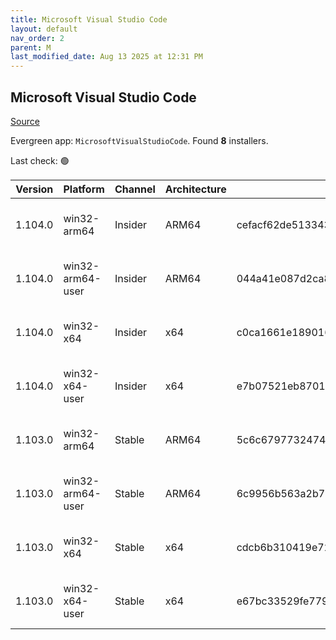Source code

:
 ```yaml
---
title: Microsoft Visual Studio Code
layout: default
nav_order: 2
parent: M
last_modified_date: Aug 13 2025 at 12:31 PM
---
```


## Microsoft Visual Studio Code

[Source](https://code.visualstudio.com)

Evergreen app: `MicrosoftVisualStudioCode`. Found **8** installers.

Last check: 🟢

| Version | Platform         | Channel | Architecture | Sha256                                                           | URI                                                                                                                                                                                                                                                                                                              |
| ------- | ---------------- | ------- | ------------ | ---------------------------------------------------------------- | ---------------------------------------------------------------------------------------------------------------------------------------------------------------------------------------------------------------------------------------------------------------------------------------------------------------- |
| 1.104.0 | win32-arm64      | Insider | ARM64        | cefacf62de513343eca0215c6c04b9093e5cdba2c636324a934cff802c246e15 | [https://vscode.download.prss.microsoft.com/dbazure/download/insider/95db854cd8dd72aeea01ae3ca2b10a3323435c00/VSCodeSetup-arm64-1.104.0-insider.exe](https://vscode.download.prss.microsoft.com/dbazure/download/insider/95db854cd8dd72aeea01ae3ca2b10a3323435c00/VSCodeSetup-arm64-1.104.0-insider.exe)         |
| 1.104.0 | win32-arm64-user | Insider | ARM64        | 044a41e087d2ca83a02f8aa897e6d8db33624b1cd33ec6fbd25a8ea8c0d31200 | [https://vscode.download.prss.microsoft.com/dbazure/download/insider/95db854cd8dd72aeea01ae3ca2b10a3323435c00/VSCodeUserSetup-arm64-1.104.0-insider.exe](https://vscode.download.prss.microsoft.com/dbazure/download/insider/95db854cd8dd72aeea01ae3ca2b10a3323435c00/VSCodeUserSetup-arm64-1.104.0-insider.exe) |
| 1.104.0 | win32-x64        | Insider | x64          | c0ca1661e18901615de94ad42cce5580f605d9c15be90530eab8c07c6128f1aa | [https://vscode.download.prss.microsoft.com/dbazure/download/insider/95db854cd8dd72aeea01ae3ca2b10a3323435c00/VSCodeSetup-x64-1.104.0-insider.exe](https://vscode.download.prss.microsoft.com/dbazure/download/insider/95db854cd8dd72aeea01ae3ca2b10a3323435c00/VSCodeSetup-x64-1.104.0-insider.exe)             |
| 1.104.0 | win32-x64-user   | Insider | x64          | e7b07521eb8701bda0d75479df0c37a713dac4b7e83138e5b550de91022ef39b | [https://vscode.download.prss.microsoft.com/dbazure/download/insider/95db854cd8dd72aeea01ae3ca2b10a3323435c00/VSCodeUserSetup-x64-1.104.0-insider.exe](https://vscode.download.prss.microsoft.com/dbazure/download/insider/95db854cd8dd72aeea01ae3ca2b10a3323435c00/VSCodeUserSetup-x64-1.104.0-insider.exe)     |
| 1.103.0 | win32-arm64      | Stable  | ARM64        | 5c6c6797732474ce31d9f3b3f7e8540f6497a0b33fcb0815b2d6ff2fd873ef73 | [https://vscode.download.prss.microsoft.com/dbazure/download/stable/e3550cfac4b63ca4eafca7b601f0d2885817fd1f/VSCodeSetup-arm64-1.103.0.exe](https://vscode.download.prss.microsoft.com/dbazure/download/stable/e3550cfac4b63ca4eafca7b601f0d2885817fd1f/VSCodeSetup-arm64-1.103.0.exe)                           |
| 1.103.0 | win32-arm64-user | Stable  | ARM64        | 6c9956b563a2b74a2ce93692587c57ad97965e30498b7e6dbd7b227c668e8eb1 | [https://vscode.download.prss.microsoft.com/dbazure/download/stable/e3550cfac4b63ca4eafca7b601f0d2885817fd1f/VSCodeUserSetup-arm64-1.103.0.exe](https://vscode.download.prss.microsoft.com/dbazure/download/stable/e3550cfac4b63ca4eafca7b601f0d2885817fd1f/VSCodeUserSetup-arm64-1.103.0.exe)                   |
| 1.103.0 | win32-x64        | Stable  | x64          | cdcb6b310419e722ba8781f143ca9c7d811328da4cf70bc318dbe4915c78caf3 | [https://vscode.download.prss.microsoft.com/dbazure/download/stable/e3550cfac4b63ca4eafca7b601f0d2885817fd1f/VSCodeSetup-x64-1.103.0.exe](https://vscode.download.prss.microsoft.com/dbazure/download/stable/e3550cfac4b63ca4eafca7b601f0d2885817fd1f/VSCodeSetup-x64-1.103.0.exe)                               |
| 1.103.0 | win32-x64-user   | Stable  | x64          | e67bc33529fe779c7d27db10fe83e5cad00c3304e380492bd4b9bd8ff6a51df1 | [https://vscode.download.prss.microsoft.com/dbazure/download/stable/e3550cfac4b63ca4eafca7b601f0d2885817fd1f/VSCodeUserSetup-x64-1.103.0.exe](https://vscode.download.prss.microsoft.com/dbazure/download/stable/e3550cfac4b63ca4eafca7b601f0d2885817fd1f/VSCodeUserSetup-x64-1.103.0.exe)                       |
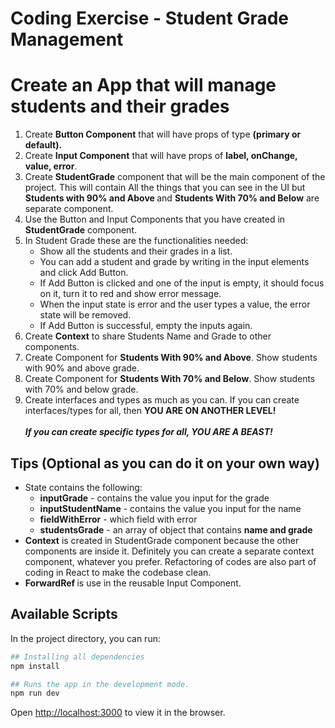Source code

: # Coding Exercise - Student Grade Management

<h1>Create an App that will manage students and their grades</h1>
<ol>
    <li>Create <strong>Button Component</strong> that will have props of type <strong>(primary or default).</strong></li>
    <li>Create <strong>Input Component</strong> that will have props of <strong>label, onChange, value, error</strong>.</li>
    <li>
        Create <strong>StudentGrade</strong> component that will be the main component of the project.
        This will contain All the things that you can see in the UI but <strong>Students with 90% and Above </strong>
        and <strong>Students With 70% and Below</strong> are separate component.
    </li>
    <li>Use the Button and Input Components that you have created in <strong>StudentGrade</strong> component.</li>
    <li>
        In Student Grade these are the functionalities needed:
        <ul>
            <li>Show all the students and their grades in a list.</li>
            <li>You can add a student and grade by writing in the input elements and click Add Button.</li>
            <li>If Add Button is clicked and one of the input is empty, it should focus on it, turn it to red and show error message.</li>
            <li>When the input state is error and the user types a value, the error state will be removed.</li>
            <li>If Add Button is successful, empty the inputs again.</li>
        </ul>
    </li>
    <li>Create <strong>Context</strong> to share Students Name and Grade to other components.</li>
    <li>Create Component for <strong>Students With 90% and Above</strong>. Show students with 90% and above grade.</li>
    <li>Create Component for <strong>Students With 70% and Below</strong>. Show students with 70% and below grade.</li>
    <li>
        Create interfaces and types as much as you can. If you can create interfaces/types for all, then <strong>YOU ARE ON ANOTHER LEVEL! </strong>
        <br/>
        <br/>
        <strong><i>If you can create specific types for all, YOU ARE A BEAST!</i></strong>
    </li>
</ol>
<h2>Tips (Optional as you can do it on your own way)</h2>
<ul>
    <li>
        State contains the following:
        <ul>
            <li><strong>inputGrade</strong> - contains the value you input for the grade</li>
            <li><strong>inputStudentName</strong> - contains the value you input for the name</li>
            <li><strong>fieldWithError</strong> - which field with error</li>
            <li><strong>studentsGrade</strong> - an array of object that contains <strong>name and grade</strong></li>
        </ul>
    </li>
    <li>
        <strong>Context</strong> is created in StudentGrade component because the other components are inside it.
        Definitely you can create a separate context component, whatever you prefer. Refactoring of
        codes are also part of coding in React to make the codebase clean.
    </li>
    <li><strong>ForwardRef </strong> is use in the reusable Input Component.</li>
</ul>

## Available Scripts

In the project directory, you can run:
```bash
## Installing all dependencies
npm install
```
```bash
## Runs the app in the development mode.
npm run dev
```
Open [http://localhost:3000](http://localhost:3000) to view it in the browser.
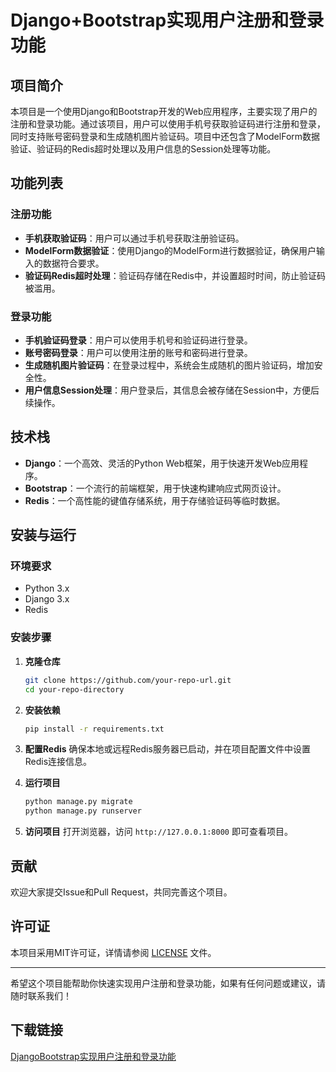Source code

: # Django+Bootstrap实现用户注册和登录功能

## 项目简介

本项目是一个使用Django和Bootstrap开发的Web应用程序，主要实现了用户的注册和登录功能。通过该项目，用户可以使用手机号获取验证码进行注册和登录，同时支持账号密码登录和生成随机图片验证码。项目中还包含了ModelForm数据验证、验证码的Redis超时处理以及用户信息的Session处理等功能。

## 功能列表

### 注册功能
- **手机获取验证码**：用户可以通过手机号获取注册验证码。
- **ModelForm数据验证**：使用Django的ModelForm进行数据验证，确保用户输入的数据符合要求。
- **验证码Redis超时处理**：验证码存储在Redis中，并设置超时时间，防止验证码被滥用。

### 登录功能
- **手机验证码登录**：用户可以使用手机号和验证码进行登录。
- **账号密码登录**：用户可以使用注册的账号和密码进行登录。
- **生成随机图片验证码**：在登录过程中，系统会生成随机的图片验证码，增加安全性。
- **用户信息Session处理**：用户登录后，其信息会被存储在Session中，方便后续操作。

## 技术栈

- **Django**：一个高效、灵活的Python Web框架，用于快速开发Web应用程序。
- **Bootstrap**：一个流行的前端框架，用于快速构建响应式网页设计。
- **Redis**：一个高性能的键值存储系统，用于存储验证码等临时数据。

## 安装与运行

### 环境要求
- Python 3.x
- Django 3.x
- Redis

### 安装步骤

1. **克隆仓库**
   ```bash
   git clone https://github.com/your-repo-url.git
   cd your-repo-directory
   ```

2. **安装依赖**
   ```bash
   pip install -r requirements.txt
   ```

3. **配置Redis**
   确保本地或远程Redis服务器已启动，并在项目配置文件中设置Redis连接信息。

4. **运行项目**
   ```bash
   python manage.py migrate
   python manage.py runserver
   ```

5. **访问项目**
   打开浏览器，访问 `http://127.0.0.1:8000` 即可查看项目。

## 贡献

欢迎大家提交Issue和Pull Request，共同完善这个项目。

## 许可证

本项目采用MIT许可证，详情请参阅 [LICENSE](LICENSE) 文件。

---

希望这个项目能帮助你快速实现用户注册和登录功能，如果有任何问题或建议，请随时联系我们！

## 下载链接

[DjangoBootstrap实现用户注册和登录功能](https://pan.quark.cn/s/acfadf71d5b7)
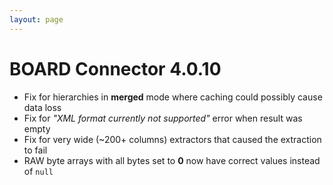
 ```yaml
---
layout: page
---
```


# BOARD Connector 4.0.10

- Fix for hierarchies in **merged** mode where caching could possibly cause data loss
- Fix for *"XML format  currently not supported"* error when result was empty
- Fix for very wide (~200+ columns) extractors that caused the extraction to fail
- RAW byte arrays with all bytes set to **0** now have correct values instead of `null`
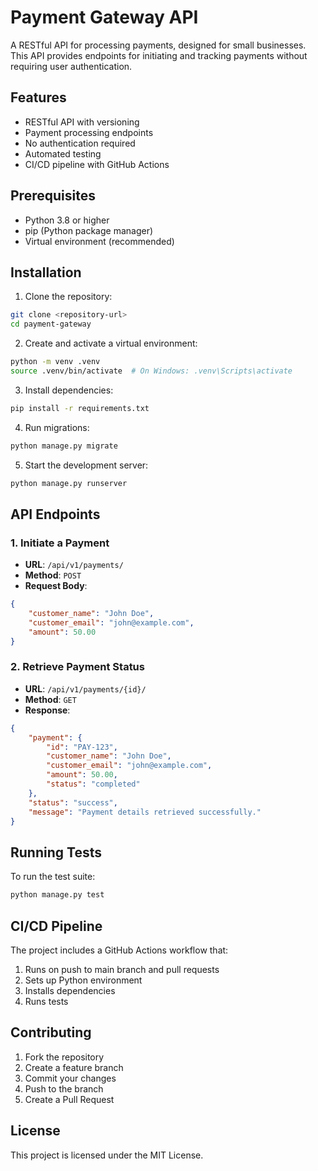 # Payment Gateway API

A RESTful API for processing payments, designed for small businesses. This API provides endpoints for initiating and tracking payments without requiring user authentication.

## Features

- RESTful API with versioning
- Payment processing endpoints
- No authentication required
- Automated testing
- CI/CD pipeline with GitHub Actions

## Prerequisites

- Python 3.8 or higher
- pip (Python package manager)
- Virtual environment (recommended)

## Installation

1. Clone the repository:
```bash
git clone <repository-url>
cd payment-gateway
```

2. Create and activate a virtual environment:
```bash
python -m venv .venv
source .venv/bin/activate  # On Windows: .venv\Scripts\activate
```

3. Install dependencies:
```bash
pip install -r requirements.txt
```

4. Run migrations:
```bash
python manage.py migrate
```

5. Start the development server:
```bash
python manage.py runserver
```

## API Endpoints

### 1. Initiate a Payment
- **URL**: `/api/v1/payments/`
- **Method**: `POST`
- **Request Body**:
```json
{
    "customer_name": "John Doe",
    "customer_email": "john@example.com",
    "amount": 50.00
}
```

### 2. Retrieve Payment Status
- **URL**: `/api/v1/payments/{id}/`
- **Method**: `GET`
- **Response**:
```json
{
    "payment": {
        "id": "PAY-123",
        "customer_name": "John Doe",
        "customer_email": "john@example.com",
        "amount": 50.00,
        "status": "completed"
    },
    "status": "success",
    "message": "Payment details retrieved successfully."
}
```

## Running Tests

To run the test suite:
```bash
python manage.py test
```

## CI/CD Pipeline

The project includes a GitHub Actions workflow that:
1. Runs on push to main branch and pull requests
2. Sets up Python environment
3. Installs dependencies
4. Runs tests

## Contributing

1. Fork the repository
2. Create a feature branch
3. Commit your changes
4. Push to the branch
5. Create a Pull Request

## License

This project is licensed under the MIT License.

PROBLEM REQUIREMENTS: Search the entries for the string "activate". Copy every line that has it.

OUTPUT:
2. Create and activate a virtual environment:
source .venv/bin/activate  # On Windows: .venv\Scripts\activate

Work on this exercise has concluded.